Faster modeling with gluon.nn.Sequential

MLPs, like many deep neural networks follow a pretty boring architecture. Just take a list of the layers, chain them together, and return the output. There’s no reason why we have to actually define a new class every time we want to do this. Gluon’s Sequential class provides a nice way of rapidly implementing this standard network architecture. We just

  • Instantiate a Sequential (let’s call it net)
  • Add a bunch of layers to it using net.add(...)

Sequential assumes that the layers arrive bottom to top (with input at the very bottom). We could implement the same architecture as shown above using sequential in just 6 lines.

In [59]:
num_hidden = 64
net = gluon.nn.Sequential()
with net.name_scope():
    net.add(gluon.nn.Dense(num_hidden, activation="relu"))
    net.add(gluon.nn.Dense(num_hidden, activation="relu"))
    net.add(gluon.nn.Dense(num_outputs))

Parameter initialization

In [60]:
net.collect_params().initialize(mx.init.Normal(sigma=.1), ctx=model_ctx)

Softmax cross-entropy loss

In [61]:
softmax_cross_entropy = gluon.loss.SoftmaxCrossEntropyLoss()

Optimizer

In [62]:
trainer = gluon.Trainer(net.collect_params(), 'sgd', {'learning_rate': .01})

Evaluation metric

In [63]:
def evaluate_accuracy(data_iterator, net):
    acc = mx.metric.Accuracy()
    for i, (data, label) in enumerate(data_iterator):
        data = data.as_in_context(model_ctx).reshape((-1, 784))
        label = label.as_in_context(model_ctx)
        output = net(data)
        predictions = nd.argmax(output, axis=1)
        acc.update(preds=predictions, labels=label)
    return acc.get()[1]

Training loop

In [64]:
epochs = 10
smoothing_constant = .01

for e in range(epochs):
    cumulative_loss = 0
    for i, (data, label) in enumerate(train_data):
        data = data.as_in_context(model_ctx).reshape((-1, 784))
        label = label.as_in_context(model_ctx)
        with autograd.record():
            output = net(data)
            loss = softmax_cross_entropy(output, label)
            loss.backward()
        trainer.step(data.shape[0])
        cumulative_loss += nd.sum(loss).asscalar()

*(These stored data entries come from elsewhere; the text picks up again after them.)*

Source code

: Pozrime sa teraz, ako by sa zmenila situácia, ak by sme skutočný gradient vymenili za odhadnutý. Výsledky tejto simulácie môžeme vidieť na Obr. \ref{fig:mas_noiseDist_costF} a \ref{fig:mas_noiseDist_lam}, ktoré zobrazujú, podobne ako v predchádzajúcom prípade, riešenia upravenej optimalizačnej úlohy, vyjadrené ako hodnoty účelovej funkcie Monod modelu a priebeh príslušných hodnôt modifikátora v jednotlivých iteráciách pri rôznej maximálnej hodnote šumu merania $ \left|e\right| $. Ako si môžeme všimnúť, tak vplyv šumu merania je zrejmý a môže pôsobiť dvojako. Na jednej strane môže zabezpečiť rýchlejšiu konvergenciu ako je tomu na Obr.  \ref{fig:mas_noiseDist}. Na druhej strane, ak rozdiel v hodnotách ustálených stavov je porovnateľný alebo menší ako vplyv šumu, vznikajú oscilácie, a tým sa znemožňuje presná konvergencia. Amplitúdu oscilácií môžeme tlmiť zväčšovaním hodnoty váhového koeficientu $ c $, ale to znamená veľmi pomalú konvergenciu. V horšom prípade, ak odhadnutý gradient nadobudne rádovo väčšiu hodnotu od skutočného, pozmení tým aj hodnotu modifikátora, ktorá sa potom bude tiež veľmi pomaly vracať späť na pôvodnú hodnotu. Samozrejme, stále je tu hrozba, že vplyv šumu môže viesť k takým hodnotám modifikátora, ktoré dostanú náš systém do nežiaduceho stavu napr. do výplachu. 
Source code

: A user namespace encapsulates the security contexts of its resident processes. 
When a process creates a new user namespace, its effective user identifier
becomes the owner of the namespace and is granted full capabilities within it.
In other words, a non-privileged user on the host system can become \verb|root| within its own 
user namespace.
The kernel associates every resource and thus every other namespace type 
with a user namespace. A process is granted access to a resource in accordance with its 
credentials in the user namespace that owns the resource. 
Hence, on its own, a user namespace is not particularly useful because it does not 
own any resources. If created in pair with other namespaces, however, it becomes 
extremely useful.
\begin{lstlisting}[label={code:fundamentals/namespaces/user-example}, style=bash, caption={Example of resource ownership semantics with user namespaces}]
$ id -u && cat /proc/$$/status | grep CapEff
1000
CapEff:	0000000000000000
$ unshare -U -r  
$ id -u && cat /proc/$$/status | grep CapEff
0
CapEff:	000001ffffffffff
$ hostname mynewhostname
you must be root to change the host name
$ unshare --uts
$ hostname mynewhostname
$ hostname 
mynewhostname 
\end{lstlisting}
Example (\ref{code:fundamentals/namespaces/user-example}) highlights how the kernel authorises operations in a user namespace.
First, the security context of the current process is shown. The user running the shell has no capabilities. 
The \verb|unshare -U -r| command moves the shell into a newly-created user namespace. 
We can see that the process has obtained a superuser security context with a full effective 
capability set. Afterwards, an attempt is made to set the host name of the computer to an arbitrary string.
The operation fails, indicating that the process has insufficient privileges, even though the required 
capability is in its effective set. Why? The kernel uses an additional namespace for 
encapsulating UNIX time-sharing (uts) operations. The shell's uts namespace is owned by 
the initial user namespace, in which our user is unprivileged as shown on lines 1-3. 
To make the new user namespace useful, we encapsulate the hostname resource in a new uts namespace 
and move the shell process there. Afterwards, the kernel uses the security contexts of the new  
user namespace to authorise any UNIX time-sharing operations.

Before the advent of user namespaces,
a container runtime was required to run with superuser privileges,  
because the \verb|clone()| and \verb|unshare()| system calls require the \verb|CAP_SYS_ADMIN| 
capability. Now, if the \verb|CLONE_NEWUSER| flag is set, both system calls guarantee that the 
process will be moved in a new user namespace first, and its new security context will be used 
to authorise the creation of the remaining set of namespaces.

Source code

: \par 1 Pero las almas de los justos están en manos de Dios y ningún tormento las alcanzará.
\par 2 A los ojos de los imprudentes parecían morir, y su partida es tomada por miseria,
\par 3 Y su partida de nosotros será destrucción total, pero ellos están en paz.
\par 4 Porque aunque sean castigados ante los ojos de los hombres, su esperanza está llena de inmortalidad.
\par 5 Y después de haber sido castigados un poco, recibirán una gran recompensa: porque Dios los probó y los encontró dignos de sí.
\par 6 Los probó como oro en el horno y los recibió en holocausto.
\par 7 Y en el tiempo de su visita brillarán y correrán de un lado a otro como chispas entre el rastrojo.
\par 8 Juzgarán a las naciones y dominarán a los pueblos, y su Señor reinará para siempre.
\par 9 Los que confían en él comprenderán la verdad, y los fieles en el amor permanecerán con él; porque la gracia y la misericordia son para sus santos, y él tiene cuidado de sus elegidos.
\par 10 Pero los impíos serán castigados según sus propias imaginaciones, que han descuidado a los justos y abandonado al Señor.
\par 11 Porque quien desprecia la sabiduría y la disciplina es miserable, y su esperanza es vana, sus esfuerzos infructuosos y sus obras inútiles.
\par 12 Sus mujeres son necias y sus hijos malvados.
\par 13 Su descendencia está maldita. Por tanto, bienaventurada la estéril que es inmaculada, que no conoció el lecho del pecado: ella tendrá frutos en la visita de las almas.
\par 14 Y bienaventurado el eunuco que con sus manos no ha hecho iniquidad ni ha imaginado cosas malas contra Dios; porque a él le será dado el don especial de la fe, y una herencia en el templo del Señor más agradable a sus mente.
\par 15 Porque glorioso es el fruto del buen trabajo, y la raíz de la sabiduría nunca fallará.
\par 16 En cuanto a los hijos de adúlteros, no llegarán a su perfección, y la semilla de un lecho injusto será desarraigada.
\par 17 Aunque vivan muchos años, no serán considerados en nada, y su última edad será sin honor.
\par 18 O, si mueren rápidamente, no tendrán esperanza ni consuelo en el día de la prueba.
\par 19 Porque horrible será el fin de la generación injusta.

    test_accuracy = evaluate_accuracy(test_data, net)
    train_accuracy = evaluate_accuracy(train_data, net)
    print("Epoch %s. Loss: %s, Train_acc %s, Test_acc %s" %
          (e, cumulative_loss/num_examples, train_accuracy, test_accuracy))
Epoch 0. Loss: 1.27231270386, Train_acc 0.836933333333, Test_acc 0.846
Epoch 1. Loss: 0.477833755287, Train_acc 0.881066666667, Test_acc 0.8889
Epoch 2. Loss: 0.381976018492, Train_acc 0.89735, Test_acc 0.9035
Epoch 3. Loss: 0.33866001844, Train_acc 0.907533333333, Test_acc 0.9125
Epoch 4. Loss: 0.309403327727, Train_acc 0.913033333333, Test_acc 0.9165
Epoch 5. Loss: 0.285777178836, Train_acc 0.92025, Test_acc 0.9219
Epoch 6. Loss: 0.266318054875, Train_acc 0.925, Test_acc 0.9281
Epoch 7. Loss: 0.249801190837, Train_acc 0.931183333333, Test_acc 0.9323
Epoch 8. Loss: 0.235263404306, Train_acc 0.935483333333, Test_acc 0.9357
Epoch 9. Loss: 0.222571320128, Train_acc 0.9379, Test_acc 0.936

Conclusion

In this chapter, we showed two ways to build multilayer perceptrons in with Gluon. We demonstrated how to subclass gluon.Block, and define your own forward passes. We also showed how you might debug your network by lacing your forward pass with print statements. Finally, we showed how you could define and instantiate an euivalent network with just 6 lines of code by using gluon.nn.Sequential. Now that you understand the basics, you’re ready to leap ahead. If you’re following the book in order, then the next stop will be dropout regularization. Other possible choices would be to start leanring about convolutional neural networks which are especialy handy for working with images, or recurrent neural networks, which are especially useful for natural language processing.